От папы у меня оставался мой карандашный портрет, который он сам рисовал, а еще этюдник, краски и какие-то его работы. Я их перерисовывала по многу раз, на этом и училась… И вот спустя долгих пять лет папа пришел. Большой, седой. Принес мне карандаши, а я уже вовсю рисовала масляными красками… А еще он подарил мне куклу. Я взяла ее в руки, только когда папа ушел. И стеклянные глаза куклы провалились внутрь головы. Ужас! На самом деле все это было неправильно. Когда я сама рассталась с Николаем Петровичем Бурляевым, сделала все возможное и невозможное, чтобы дети — Иван и Маша — не потеряли отца…

— Со временем вы ведь стали общаться не только с отцом, но и с единокровными братом и сестрой — Федором и Аленой…

— Да, хотя в какой-то момент желтая пресса стала нас провоцировать и нанесла урон нашим отношениям. Репортеры просто врывались к маме и вытягивали из нее какие-то неправдоподобные истории, что Бондарчук любил только Инну Макарову. Это неправда, он очень любил Ирину Константиновну. К счастью, недоразумения разрешились, я бесконечно люблю своего брата, Федю Бондарчука (сестры, к сожалению, семь лет назад не стало). И вот в нашей истории наступил момент, которого я очень ждала: мой сын Ванечка Бурляев стал композитором Фединого фильма «Притяжение». Я посмотрела его четыре раза — с большим удовольствием. Люблю фантастику. Вроде бы они сейчас работают над продолжением. Очень надеюсь, что у них будет еще много совместных фильмов.

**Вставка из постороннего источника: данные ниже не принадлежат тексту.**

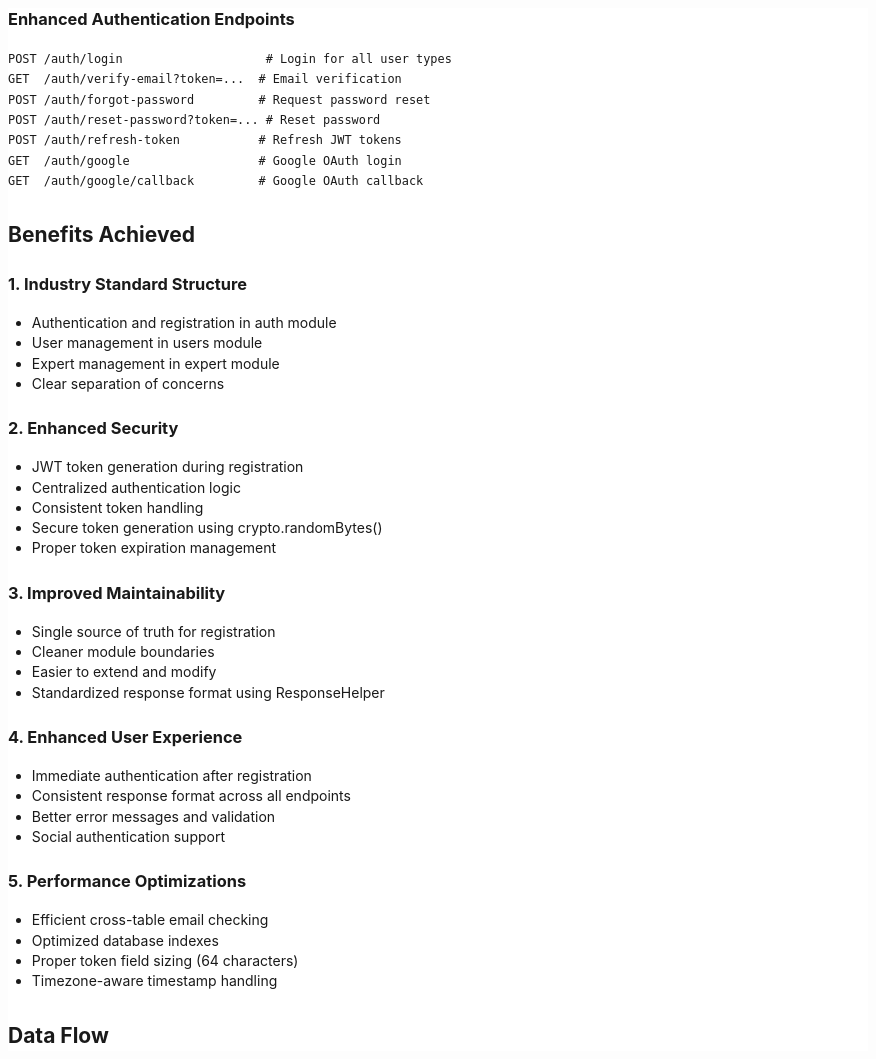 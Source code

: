 ### Enhanced Authentication Endpoints

```
POST /auth/login                    # Login for all user types
GET  /auth/verify-email?token=...  # Email verification
POST /auth/forgot-password         # Request password reset
POST /auth/reset-password?token=... # Reset password
POST /auth/refresh-token           # Refresh JWT tokens
GET  /auth/google                  # Google OAuth login
GET  /auth/google/callback         # Google OAuth callback
```

## Benefits Achieved

### 1. **Industry Standard Structure**

- Authentication and registration in auth module
- User management in users module
- Expert management in expert module
- Clear separation of concerns

### 2. **Enhanced Security**

- JWT token generation during registration
- Centralized authentication logic
- Consistent token handling
- Secure token generation using crypto.randomBytes()
- Proper token expiration management

### 3. **Improved Maintainability**

- Single source of truth for registration
- Cleaner module boundaries
- Easier to extend and modify
- Standardized response format using ResponseHelper

### 4. **Enhanced User Experience**

- Immediate authentication after registration
- Consistent response format across all endpoints
- Better error messages and validation
- Social authentication support

### 5. **Performance Optimizations**

- Efficient cross-table email checking
- Optimized database indexes
- Proper token field sizing (64 characters)
- Timezone-aware timestamp handling

## Data Flow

— У вашего отца от первого брака был еще и старший сын, Алексей, который живет в Ростове-на-Дону. Когда-нибудь вы, дети Бондарчука, собирались все вместе?

— К сожалению, только на похоронах отца. Помню, рядом с Аленой стоял маленький Костя (будущий актер Константин Крюков. — Прим. ред.), ее сын, и он спросил: «А почему дедушка так выглядит?» Он помнил дедушку другим, мощным, красивым. А тут человек просто высох. И Алена сказала: «Дедушка устал». Потрясающе сказала! Я не считаю, что папа умер своей смертью. К сожалению, его добили. Вот этот страшный V съезд кинематографистов подкосил его. Там уничтожали не только моего отца, но и Наумова, и покойных Герасимова, Кулиджанова, Ростоцкого. Папу даже не пригласили на съезд, как зачумленного. Вот поэтому Бондарчук «Тихий Дон» и ставил за рубежом, ему не давали на родине снимать. Про него писали ужасные статьи. Одну, где его назвали дохлым львом, папа прочитал в самолете. Он рассказывал: «В этот момент я хотел выйти в открытый космос». Единственный, кто защищал его тогда, — Никита Сергеевич Михалков. На том съезде он сказал: «Вы что делаете? Только за то, что Сергей Бондарчук снял «Судьбу человека» и «Они сражались за Родину», я готов опуститься перед ним на колени!»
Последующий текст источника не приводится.